I am glad I went with the 809, it sounds great and has more features than I probably will ever need.


----------



## Jungle Jack (Jul 28, 2009)

Hello,
For $400, it would be hard to justify the added expense. If using Dual Subwoofers, I would be more inclined to do so as the SubEQ HT in the 818 is fantastic. Also, the 818 does not offer Multichannel Analog Inputs whereas the 809 does. I am guessing future 800 Series will no longer offer MCH Inputs.
Cheers,
JJ


----------



## HT nut (Aug 31, 2011)

UPS just delivered my new 809.
i think i am going to keep it
don't have $400 laying around anyway


----------



## ozar (Feb 12, 2012)

HT nut said:


> UPS just delivered my new 809.
> i think i am going to keep it
> don't have $400 laying around anyway


Yeah, for $400 difference, I'd most definitely stick with the 809!

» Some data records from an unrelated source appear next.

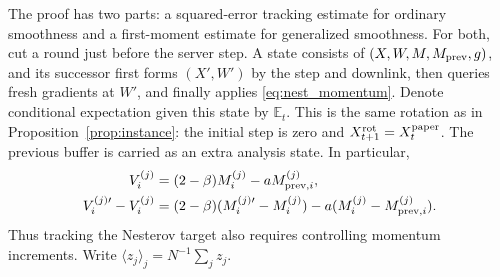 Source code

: \begin{codex}
The proof has two parts: a squared-error tracking estimate for ordinary
smoothness and a first-moment estimate for generalized smoothness.
For both, cut a round just before the server step. A state consists of
$(X,W,M,M_{\rm prev},g)$, and its successor first forms $(X',W')$ by the
step and downlink, then queries fresh gradients at $W'$, and finally applies
\eqref{eq:nest_momentum}. Denote conditional expectation given this state by
$\mathbb E_t$. This is the same rotation as in
Proposition~\ref{prop:instance}: the initial step is zero and
$X_{t+1}^{\rm rot}=X_t^{\rm paper}$. The previous buffer is carried as an
extra analysis state. In particular,
\begin{align}
 V_i^{(j)}&=(2-\beta)M_i^{(j)}-aM_{{\rm prev},i}^{(j)},\nonumber\\
 V_i^{(j)\prime}-V_i^{(j)}
 &=(2-\beta)(M_i^{(j)\prime}-M_i^{(j)})
       -a(M_i^{(j)}-M_{{\rm prev},i}^{(j)}).\label{eq:nest_increment}
\end{align}
Thus tracking the Nesterov target also requires controlling momentum
increments. Write $\langle z_j\rangle_j=N^{-1}\sum_jz_j$.


\end{codex}
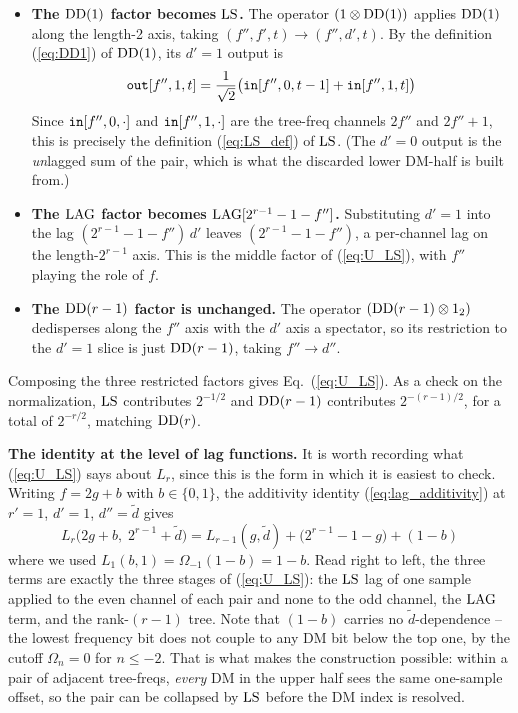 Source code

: \documentclass{article}
\numberwithin{equation}{section}   %
\def\DD{{\rm DD}}
\def\LS{{\rm LS}}
\def\LAG{{\rm LAG}}
\begin{document}
\begin{itemize}

\item {\bf The $\DD(1)$ factor becomes $\LS$.} The operator $(1 \otimes \DD(1))$ applies
$\DD(1)$ along the length-2 axis, taking $(f'',f',t) \to (f'',d',t)$. By the definition
(\ref{eq:DD1}) of $\DD(1)$, its $d'=1$ output is
\begin{equation}
{\tt out}[f'',1,t] = \frac{1}{\sqrt 2} \big( {\tt in}[f'',0,t-1] + {\tt in}[f'',1,t] \big)
\end{equation}
Since ${\tt in}[f'',0,\cdot]$ and ${\tt in}[f'',1,\cdot]$ are the tree-freq channels $2f''$ and
$2f''+1$, this is precisely the definition (\ref{eq:LS_def}) of $\LS$. (The $d'=0$ output is
the {\em un}lagged sum of the pair, which is what the discarded lower DM-half is built from.)

\item {\bf The $\LAG$ factor becomes $\LAG[2^{r-1}-1-f'']$.} Substituting $d'=1$ into the lag
$(2^{r-1}-1-f'')\,d'$ leaves $(2^{r-1}-1-f'')$, a per-channel lag on the length-$2^{r-1}$ axis.
This is the middle factor of (\ref{eq:U_LS}), with $f''$ playing the role of $f$.

\item {\bf The $\DD(r-1)$ factor is unchanged.} The operator $(\DD(r-1) \otimes 1_2)$ dedisperses
along the $f''$ axis with the $d'$ axis a spectator, so its restriction to the $d'=1$ slice is
just $\DD(r-1)$, taking $f'' \to d''$.

\end{itemize}

\par\noindent
Composing the three restricted factors gives Eq.\ (\ref{eq:U_LS}). As a check on the
normalization, $\LS$ contributes $2^{-1/2}$ and $\DD(r-1)$ contributes $2^{-(r-1)/2}$, for a
total of $2^{-r/2}$, matching $\DD(r)$.

\par\noindent
{\bf The identity at the level of lag functions.} It is worth recording what
(\ref{eq:U_LS}) says about $L_r$, since this is the form in which it is easiest to check.
Writing $f = 2g+b$ with $b \in \{0,1\}$, the additivity identity (\ref{eq:lag_additivity})
at $r'=1$, $d'=1$, $d''=\tilde d$ gives
\begin{equation}
L_r\big(2g+b,\; 2^{r-1}+\tilde d\big)
  = L_{r-1}(g, \tilde d) + \big(2^{r-1}-1-g\big) + (1-b)
\label{eq:uh_lag}
\end{equation}
where we used $L_1(b,1) = \Omega_{-1}(1-b) = 1-b$. Read right to left, the three terms are
exactly the three stages of (\ref{eq:U_LS}): the $\LS$ lag of one sample applied to the even
channel of each pair and none to the odd channel, the $\LAG$ term, and the rank-$(r-1)$ tree.
Note that $(1-b)$ carries no $\tilde d$-dependence -- the lowest frequency bit does not couple
to any DM bit below the top one, by the cutoff $\Omega_n = 0$ for $n \le -2$. That is what makes
the construction possible: within a pair of adjacent tree-freqs, {\em every} DM in the upper half
sees the same one-sample offset, so the pair can be collapsed by $\LS$ before the DM index is
resolved.
\end{document}
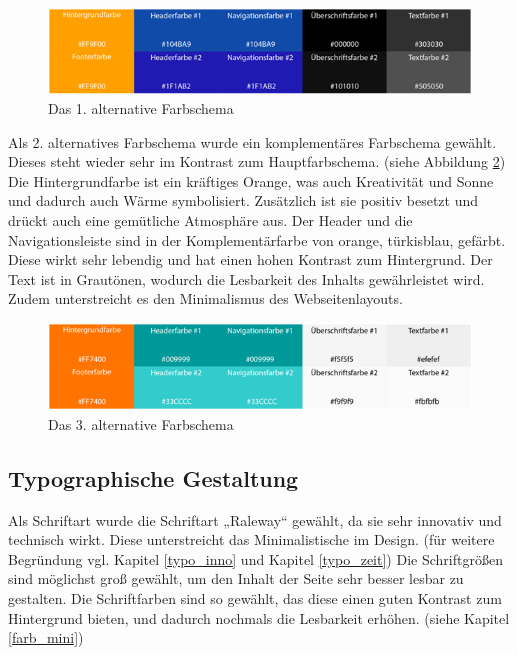 \begin{figure} [hp]
	\includegraphics[width=\textwidth]{./img/mini_farb2.png}
	\caption{Das 1. alternative Farbschema }
	\label{mini_farb2}
\end{figure}

Als 2. alternatives Farbschema wurde ein komplementäres Farbschema gewählt. Dieses steht wieder sehr im Kontrast zum Hauptfarbschema. (siehe Abbildung \ref{mini_farb3})
Die Hintergrundfarbe ist ein kräftiges Orange, was auch Kreativität und Sonne und dadurch auch Wärme symbolisiert. Zusätzlich ist sie positiv besetzt und drückt auch eine gemütliche Atmosphäre aus.
Der Header und die Navigationsleiste sind in der Komplementärfarbe von orange, türkisblau,  gefärbt. Diese wirkt sehr lebendig und hat einen hohen Kontrast zum Hintergrund.
Der Text ist in Grautönen, wodurch die Lesbarkeit des Inhalts gewährleistet wird. Zudem unterstreicht es den Minimalismus des Webseitenlayouts.

\begin{figure} [hp]
\includegraphics[width=\textwidth]{./img/mini_farb3.png}
\caption{Das 3. alternative Farbschema }
\label{mini_farb3}
\end{figure}

	\subsection{Typographische Gestaltung}\label{chapter:mini:typo}

Als Schriftart wurde die Schriftart „Raleway“ gewählt, da sie sehr innovativ und technisch wirkt. Diese unterstreicht das Minimalistische im Design. (für weitere Begründung vgl. Kapitel \ref{typo_inno} und Kapitel \ref{typo_zeit})
Die Schriftgrößen sind möglichst groß gewählt, um den Inhalt der Seite sehr besser lesbar zu gestalten.
Die Schriftfarben sind so gewählt, das diese einen guten Kontrast zum Hintergrund bieten, und dadurch nochmals die Lesbarkeit erhöhen. (siehe Kapitel \ref{farb_mini})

Hope it works out well for you...


----------



## utahsavages (Apr 29, 2008)

Is $400 where the price difference is going to settle in at? If the OP is really going to a 7.2 system eventually, I think XT32 becomes even more valuable.


----------



## Jungle Jack (Jul 28, 2009)

Hello,
I do not think that is going to always be the case. However, with the x09 Series being discontinued, that might be fairly close to the difference. With the 717, I would honestly pay more to have a 709 than have it due to it downgrading to Audyssey 2EQ. All the while, the MSRP is moving up to $1000.

Due to the 818 being the cheapest AVR to offer XT32 by $1000 in terms of MSRP, I would not be surprised if the 818 sells closer to it's MSRP than the 809 which was available for $650 at Newegg within a few Months of introduction. If 3009's become available B-Stock for close to the same price as the 818, I would jump on the 3009 as it has a much stronger Amplifier Stage and is a 9 Channel AVR.
Cheers,
JJ


----------